Just thought I would let you all know
Find a Conversation
| Tue, 05-02-2006 - 3:37pm |
how I am doing.
I saw the attorney on Friday. I have not hired him yet, as I was going to let h file first. h has his appointment with a different attorney this friday. I don't think he can afford to file and my attorney said he will be shocked by how much he will have to pay me. His words were that he would have a very bad day when he meets with his attorney. Since I can not secure custody of the kids until one of us files, I have decided to file on Monday if he does not. I love my mom so much, as she is loaning me the money to hire the attorney so that I do not lose my kids. She is helping me with everything right now.
The kids are doing remarkably well. H has hardly been around at all. He calls most days for them and they have not wanted to talk to him. He has now forcing them to talk to him, LOL. He did come to ds birthday party on Saturday. It was awkward but we both behaved. I thought he would never leave.

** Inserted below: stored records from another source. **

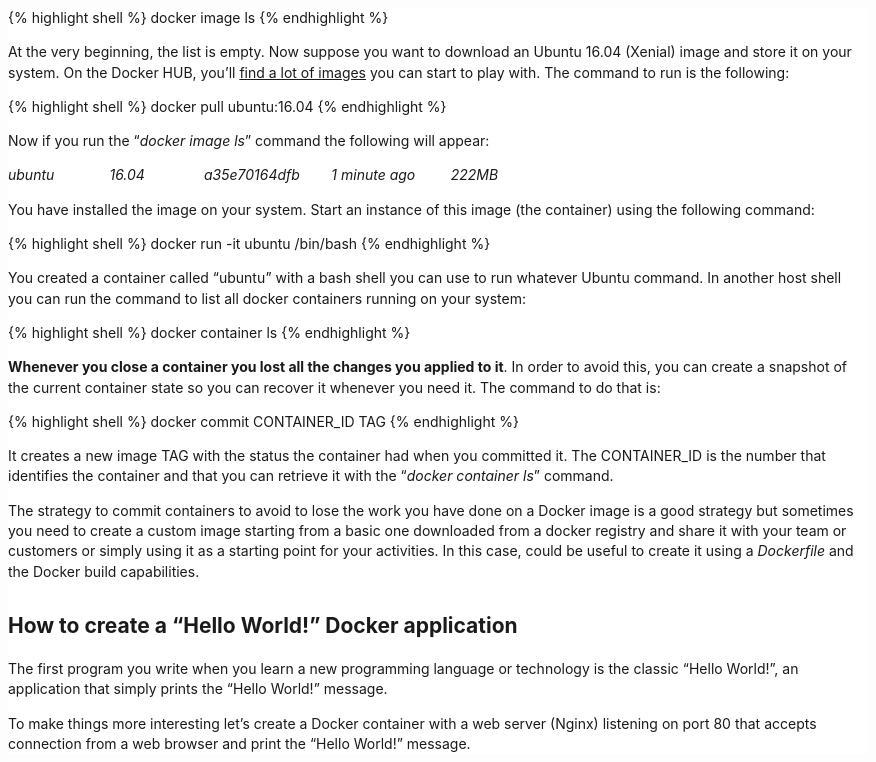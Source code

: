 {% highlight shell %}
docker image ls
{% endhighlight %}

At the very beginning, the list is empty. Now suppose you want to download an Ubuntu 16.04 (Xenial) image and store it on your system. On the Docker HUB, you’ll [find a lot of images](https://hub.docker.com/explore/) you can start to play with. The command to run is the following:

{% highlight shell %}
docker pull ubuntu:16.04
{% endhighlight %}

Now if you run the “_docker image ls_” command the following will appear:

_ubuntu              16.04               a35e70164dfb        1 minute ago         222MB_

You have installed the image on your system. Start an instance of this image (the container) using the following command:

{% highlight shell %}
docker run -it ubuntu /bin/bash
{% endhighlight %}

You created a container called “ubuntu” with a bash shell you can use to run whatever Ubuntu command. In another host shell you can run the command to list all docker containers running on your system:

{% highlight shell %}
docker container ls
{% endhighlight %}

**Whenever you close a container you lost all the changes you applied to it**. In order to avoid this, you can create a snapshot of the current container state so you can recover it whenever you need it. The command to do that is:

{% highlight shell %}
docker commit CONTAINER_ID TAG
{% endhighlight %}

It creates a new image TAG with the status the container had when you committed it. The CONTAINER\_ID is the number that identifies the container and that you can retrieve it with the “_docker container ls_” command.

The strategy to commit containers to avoid to lose the work you have done on a Docker image is a good strategy but sometimes you need to create a custom image starting from a basic one downloaded from a docker registry and share it with your team or customers or simply using it as a starting point for your activities. In this case, could be useful to create it using a _Dockerfile_ and the Docker build capabilities.

## How to create a “Hello World!” Docker application

The first program you write when you learn a new programming language or technology is the classic “Hello World!”, an application that simply prints the “Hello World!” message.

To make things more interesting let’s create a Docker container with a web server (Nginx) listening on port 80 that accepts connection from a web browser and print the “Hello World!” message.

I am now pretty sure he has dug us deep into financial debt. Everything was paid off a year ago when he took over finances and we moved into this house. I told him he was buying too much house, too much of his car but he took care of finances and I told him I trusted him. What a mistake. I know I bought stuff, but he kept saying it was fine. I am very upset about this. Not that there is anything I can do now.
Oh well, just wanted to quickly update you all.
Thanks for all the support on and off the board.
Missy


Missy I'm glad your mom is able to help you out with the lawyer. It sounds like you found a good one. If H doesn't file, which from what you said it sounds like he won't, make sure you get started on Monday.
If the marital debt is really bad, look into credit counseling. It is an awesome alternative to filing bankruptcy. My ex wanted to file but I refused and went through the credit counseling. My credit is now a lot better than it was 5 years ago and I don't have bankruptcy on my report. Just a thought. I know it's early in the game, but just tuck it away in the back of your mind.
and remember we're here to support you as well.
Hugs,
Traci
Missy!!!! Hey honey...I hope today finds you with a bit more peace, and a lot more strength to fight...its sucks, yes...but its all we can do...fight for our own peace of mind...our own inner strength...my h told me yesterday i have to focus on what i can change and control...so he should be very careful what he asks for. ;)
We're going to be just fine, girl...they're the ones who've messed up, and missed out on US, and they will regret that decision, I promise you that.
I'm glad your mom is there with you.
I'm so tired of crying, that today I'm going to stop. I'm wasting my LIFE and my TEARS and my strength on this man who i love, but who obvisously has made his own choice. So be it.